We examined the effect of prostaglandin E-2 (PGE(2)) on antidiuretic hormone (ADH)-dependent Na+ transport and cAMP production in isolated frog skin epithelium. ADH caused an increase in transepithelial Na+ transport and a decrease in cellular potential, indicating an increase in apical Na+ permeability. Subsequent addition of PGE(2) decreased Na+ transport and repolarised the cells. The PGE(2) receptor EP1/3-selective analogue sulprostone and the PGE(2) receptor EP2/3-selective analogue misoprostol were able to mimic the effect of PGE(2). ADH increased cellular cAMP levels, whereas PGE(2), sulprostone and misoprostol were able to reduce the ADH-dependent cAMP production. Measurements of intracellular Ca2+ concentration ([Ca2+](i)) revealed that it was unaffected by both PGE(2) and sulprostone.
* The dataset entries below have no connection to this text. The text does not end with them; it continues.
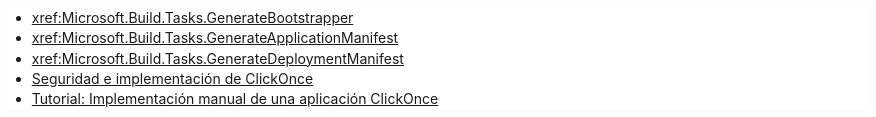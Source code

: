 - <xref:Microsoft.Build.Tasks.GenerateBootstrapper>
- <xref:Microsoft.Build.Tasks.GenerateApplicationManifest>
- <xref:Microsoft.Build.Tasks.GenerateDeploymentManifest>
- [Seguridad e implementación de ClickOnce](../deployment/clickonce-security-and-deployment.md)
- [Tutorial: Implementación manual de una aplicación ClickOnce](../deployment/walkthrough-manually-deploying-a-clickonce-application.md)
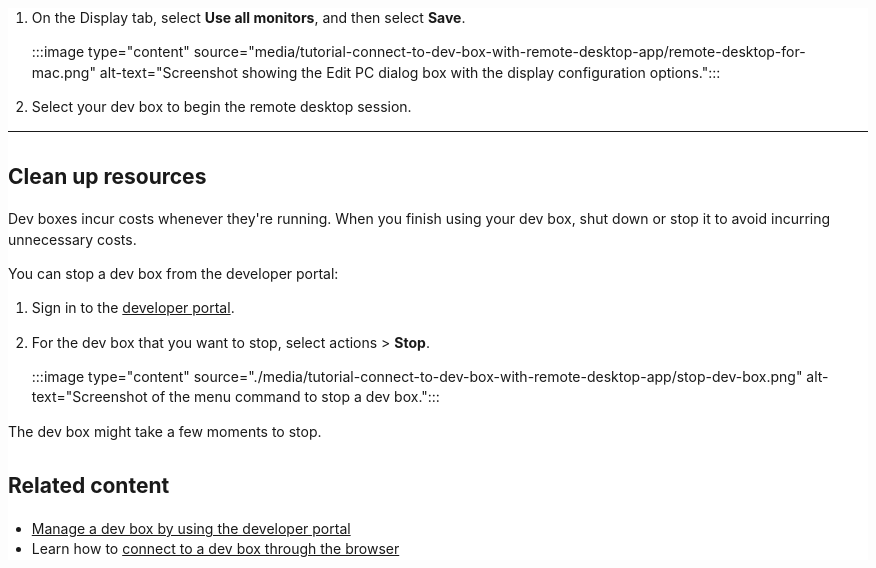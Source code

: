 1. On the Display tab, select **Use all monitors**, and then select **Save**.

   :::image type="content" source="media/tutorial-connect-to-dev-box-with-remote-desktop-app/remote-desktop-for-mac.png" alt-text="Screenshot showing the Edit PC dialog box with the display configuration options.":::

1. Select your dev box to begin the remote desktop session.

--- 

## Clean up resources

Dev boxes incur costs whenever they're running. When you finish using your dev box, shut down or stop it to avoid incurring unnecessary costs.

You can stop a dev box from the developer portal:

1. Sign in to the [developer portal](https://aka.ms/devbox-portal).

1. For the dev box that you want to stop, select actions > **Stop**.

   :::image type="content" source="./media/tutorial-connect-to-dev-box-with-remote-desktop-app/stop-dev-box.png" alt-text="Screenshot of the menu command to stop a dev box.":::

The dev box might take a few moments to stop.

## Related content

- [Manage a dev box by using the developer portal](how-to-create-dev-boxes-developer-portal.md)
- Learn how to [connect to a dev box through the browser](./quickstart-create-dev-box.md#connect-to-a-dev-box)
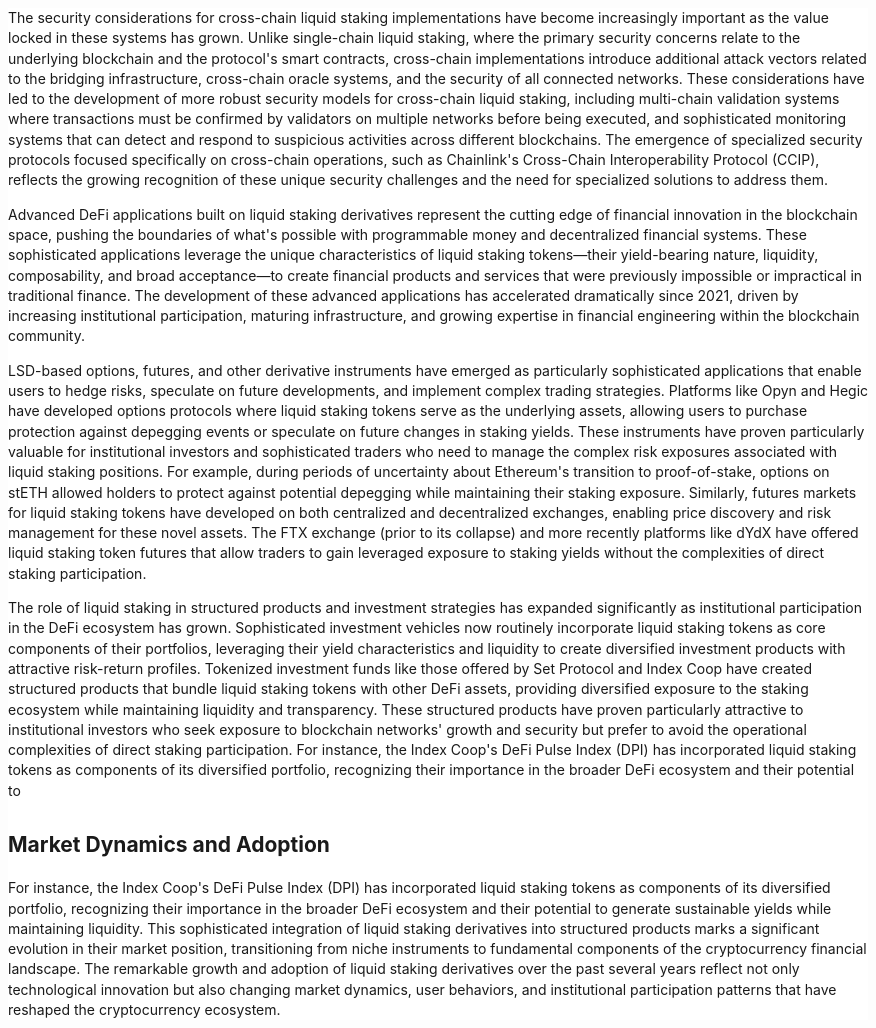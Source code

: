 The security considerations for cross-chain liquid staking implementations have become increasingly important as the value locked in these systems has grown. Unlike single-chain liquid staking, where the primary security concerns relate to the underlying blockchain and the protocol's smart contracts, cross-chain implementations introduce additional attack vectors related to the bridging infrastructure, cross-chain oracle systems, and the security of all connected networks. These considerations have led to the development of more robust security models for cross-chain liquid staking, including multi-chain validation systems where transactions must be confirmed by validators on multiple networks before being executed, and sophisticated monitoring systems that can detect and respond to suspicious activities across different blockchains. The emergence of specialized security protocols focused specifically on cross-chain operations, such as Chainlink's Cross-Chain Interoperability Protocol (CCIP), reflects the growing recognition of these unique security challenges and the need for specialized solutions to address them.

Advanced DeFi applications built on liquid staking derivatives represent the cutting edge of financial innovation in the blockchain space, pushing the boundaries of what's possible with programmable money and decentralized financial systems. These sophisticated applications leverage the unique characteristics of liquid staking tokens—their yield-bearing nature, liquidity, composability, and broad acceptance—to create financial products and services that were previously impossible or impractical in traditional finance. The development of these advanced applications has accelerated dramatically since 2021, driven by increasing institutional participation, maturing infrastructure, and growing expertise in financial engineering within the blockchain community.

LSD-based options, futures, and other derivative instruments have emerged as particularly sophisticated applications that enable users to hedge risks, speculate on future developments, and implement complex trading strategies. Platforms like Opyn and Hegic have developed options protocols where liquid staking tokens serve as the underlying assets, allowing users to purchase protection against depegging events or speculate on future changes in staking yields. These instruments have proven particularly valuable for institutional investors and sophisticated traders who need to manage the complex risk exposures associated with liquid staking positions. For example, during periods of uncertainty about Ethereum's transition to proof-of-stake, options on stETH allowed holders to protect against potential depegging while maintaining their staking exposure. Similarly, futures markets for liquid staking tokens have developed on both centralized and decentralized exchanges, enabling price discovery and risk management for these novel assets. The FTX exchange (prior to its collapse) and more recently platforms like dYdX have offered liquid staking token futures that allow traders to gain leveraged exposure to staking yields without the complexities of direct staking participation.

The role of liquid staking in structured products and investment strategies has expanded significantly as institutional participation in the DeFi ecosystem has grown. Sophisticated investment vehicles now routinely incorporate liquid staking tokens as core components of their portfolios, leveraging their yield characteristics and liquidity to create diversified investment products with attractive risk-return profiles. Tokenized investment funds like those offered by Set Protocol and Index Coop have created structured products that bundle liquid staking tokens with other DeFi assets, providing diversified exposure to the staking ecosystem while maintaining liquidity and transparency. These structured products have proven particularly attractive to institutional investors who seek exposure to blockchain networks' growth and security but prefer to avoid the operational complexities of direct staking participation. For instance, the Index Coop's DeFi Pulse Index (DPI) has incorporated liquid staking tokens as components of its diversified portfolio, recognizing their importance in the broader DeFi ecosystem and their potential to

## Market Dynamics and Adoption

For instance, the Index Coop's DeFi Pulse Index (DPI) has incorporated liquid staking tokens as components of its diversified portfolio, recognizing their importance in the broader DeFi ecosystem and their potential to generate sustainable yields while maintaining liquidity. This sophisticated integration of liquid staking derivatives into structured products marks a significant evolution in their market position, transitioning from niche instruments to fundamental components of the cryptocurrency financial landscape. The remarkable growth and adoption of liquid staking derivatives over the past several years reflect not only technological innovation but also changing market dynamics, user behaviors, and institutional participation patterns that have reshaped the cryptocurrency ecosystem.
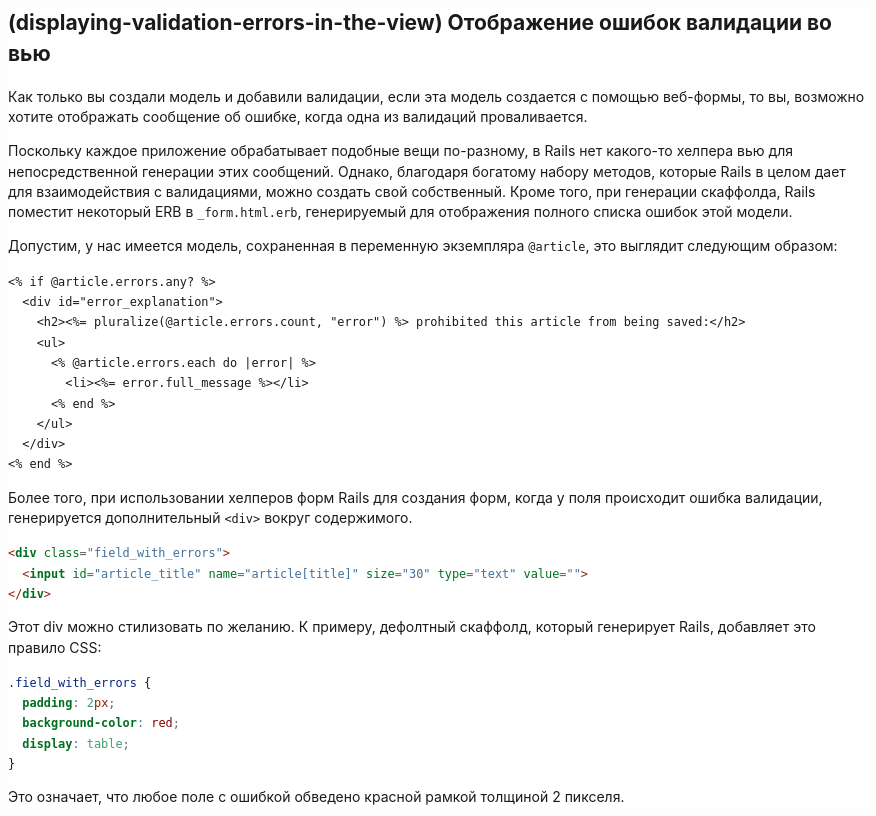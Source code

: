 (displaying-validation-errors-in-the-view) Отображение ошибок валидации во вью
---------------------------------------------------------------------------------

Как только вы создали модель и добавили валидации, если эта модель создается с помощью веб-формы, то вы, возможно хотите отображать сообщение об ошибке, когда одна из валидаций проваливается.

Поскольку каждое приложение обрабатывает подобные вещи по-разному, в Rails нет какого-то хелпера вью для непосредственной генерации этих сообщений. Однако, благодаря богатому набору методов, которые Rails в целом дает для взаимодействия с валидациями, можно создать свой собственный. Кроме того, при генерации скаффолда, Rails поместит некоторый ERB в `_form.html.erb`, генерируемый для отображения полного списка ошибок этой модели.

Допустим, у нас имеется модель, сохраненная в переменную экземпляра `@article`, это выглядит следующим образом:

```html+erb
<% if @article.errors.any? %>
  <div id="error_explanation">
    <h2><%= pluralize(@article.errors.count, "error") %> prohibited this article from being saved:</h2>
    <ul>
      <% @article.errors.each do |error| %>
        <li><%= error.full_message %></li>
      <% end %>
    </ul>
  </div>
<% end %>
```

Более того, при использовании хелперов форм Rails для создания форм, когда у поля происходит ошибка валидации, генерируется дополнительный `<div>` вокруг содержимого.

```html
<div class="field_with_errors">
  <input id="article_title" name="article[title]" size="30" type="text" value="">
</div>
```

Этот div можно стилизовать по желанию. К примеру, дефолтный скаффолд, который генерирует Rails, добавляет это правило CSS:

```css
.field_with_errors {
  padding: 2px;
  background-color: red;
  display: table;
}
```

Это означает, что любое поле с ошибкой обведено красной рамкой толщиной 2 пикселя.


[`errors`]: https://api.rubyonrails.org/classes/ActiveModel/Validations.html#method-i-errors
[`invalid?`]: https://api.rubyonrails.org/classes/ActiveModel/Validations.html#method-i-invalid-3F
[`valid?`]: https://api.rubyonrails.org/classes/ActiveRecord/Validations.html#method-i-valid-3F
[Errors#squarebrackets]: https://api.rubyonrails.org/classes/ActiveModel/Errors.html#method-i-5B-5D
[`ActiveModel::Validations::HelperMethods`]: https://api.rubyonrails.org/classes/ActiveModel/Validations/HelperMethods.html
[`Object#blank?`]: https://api.rubyonrails.org/classes/Object.html#method-i-blank-3F
[`Object#present?`]: https://api.rubyonrails.org/classes/Object.html#method-i-present-3F
[`validates_uniqueness_of`]: https://api.rubyonrails.org/classes/ActiveRecord/Validations/ClassMethods.html#method-i-validates_uniqueness_of
[`add_index`]: https://api.rubyonrails.org/classes/ActiveRecord/ConnectionAdapters/SchemaStatements.html#method-i-add_index
[the MySQL manual]: https://dev.mysql.com/doc/refman/en/multiple-column-indexes.html
[the PostgreSQL manual]: https://www.postgresql.org/docs/current/static/ddl-constraints.html
[`validates_associated`]: https://api.rubyonrails.org/classes/ActiveRecord/Validations/ClassMethods.html#method-i-validates_associated
[`validates_each`]: https://api.rubyonrails.org/classes/ActiveModel/Validations/ClassMethods.html#method-i-validates_each
[`validates_with`]: https://api.rubyonrails.org/classes/ActiveModel/Validations/ClassMethods.html#method-i-validates_with
[`ActiveModel::Validations`]: https://api.rubyonrails.org/classes/ActiveModel/Validations.html
[`with_options`]: https://api.rubyonrails.org/classes/Object.html#method-i-with_options
[`ActiveModel::EachValidator`]: https://api.rubyonrails.org/classes/ActiveModel/EachValidator.html
[`ActiveModel::Validator`]: https://api.rubyonrails.org/classes/ActiveModel/Validator.html
[`validate`]: https://api.rubyonrails.org/classes/ActiveModel/Validations/ClassMethods.html#method-i-validate
[`ActiveModel::Errors`]: https://api.rubyonrails.org/classes/ActiveModel/Errors.html
[`ActiveModel::Error`]: https://api.rubyonrails.org/classes/ActiveModel/Error.html
[`full_message`]: https://api.rubyonrails.org/classes/ActiveModel/Errors.html#method-i-full_message
[`where`]: https://api.rubyonrails.org/classes/ActiveModel/Errors.html#method-i-where
[`add`]: https://api.rubyonrails.org/classes/ActiveModel/Errors.html#method-i-add
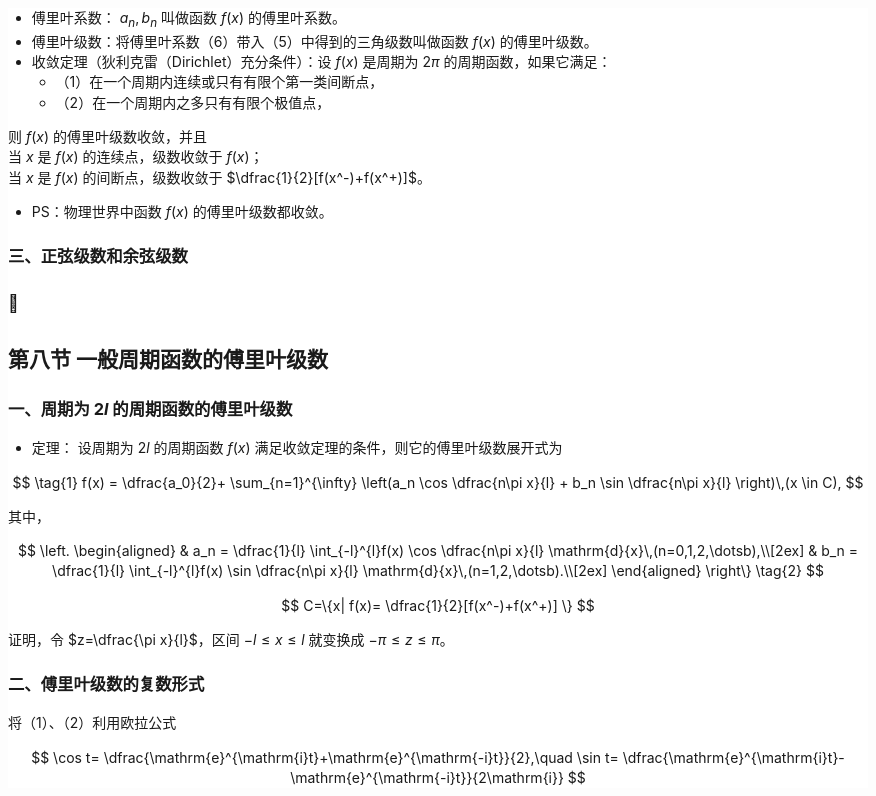 - 傅里叶系数： $a_n,b_n$ 叫做函数 $f(x)$ 的傅里叶系数。
- 傅里叶级数：将傅里叶系数（6）带入（5）中得到的三角级数叫做函数 $f(x)$ 的傅里叶级数。 
- 收敛定理（狄利克雷（Dirichlet）充分条件）：设 $f(x)$ 是周期为 $2\pi$ 的周期函数，如果它满足：
    - （1）在一个周期内连续或只有有限个第一类间断点，
    - （2）在一个周期内之多只有有限个极值点，  

则 $f(x)$ 的傅里叶级数收敛，并且  
当 $x$ 是 $f(x)$ 的连续点，级数收敛于 $f(x)$；  
当 $x$ 是 $f(x)$ 的间断点，级数收敛于 $\dfrac{1}{2}[f(x^-)+f(x^+)]$。 

- PS：物理世界中函数 $f(x)$ 的傅里叶级数都收敛。



### 三、正弦级数和余弦级数
### 🌰

## 第八节 一般周期函数的傅里叶级数
### 一、周期为 $2l$ 的周期函数的傅里叶级数
- 定理： 设周期为 $2l$ 的周期函数 $f(x)$ 满足收敛定理的条件，则它的傅里叶级数展开式为
  
$$
\tag{1}
    f(x) = \dfrac{a_0}{2}+ \sum_{n=1}^{\infty} \left(a_n \cos \dfrac{n\pi x}{l} + b_n \sin  \dfrac{n\pi x}{l} \right)\,(x \in C),
$$

其中，

$$
\left.
    \begin{aligned}
    & a_n = \dfrac{1}{l} \int_{-l}^{l}f(x) \cos \dfrac{n\pi x}{l} \mathrm{d}{x}\,(n=0,1,2,\dotsb),\\[2ex]
    & b_n = \dfrac{1}{l} \int_{-l}^{l}f(x) \sin \dfrac{n\pi x}{l} \mathrm{d}{x}\,(n=1,2,\dotsb).\\[2ex]
    \end{aligned}
    \right\}    \tag{2}
$$

$$
C=\{x| f(x)= \dfrac{1}{2}[f(x^-)+f(x^+)] \}
$$

证明，令 $z=\dfrac{\pi x}{l}$，区间 $-l \le x \le l$ 就变换成 $-\pi \le z \le \pi$。

### 二、傅里叶级数的复数形式
将（1）、（2）利用欧拉公式

$$
\cos t= \dfrac{\mathrm{e}^{\mathrm{i}t}+\mathrm{e}^{\mathrm{-i}t}}{2},\quad \sin t= \dfrac{\mathrm{e}^{\mathrm{i}t}-\mathrm{e}^{\mathrm{-i}t}}{2\mathrm{i}}
$$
The inhibitory effect of PGE(2) on ADH-dependent Na+ transport was also observed in Ca2+-depleted epithelia. We conclude that ADH stimulates transepithelial Na+ transport by increasing cellular cAMP levels, whereas PGE(2) inhibits ADH-dependent Naf transport by activating EP3-type receptors, which decrease cellular cAMP levels. We have found no evidence that [Ca2+](i) is involved in the regulation of ADH-dependent Na+ transport by PGE(2).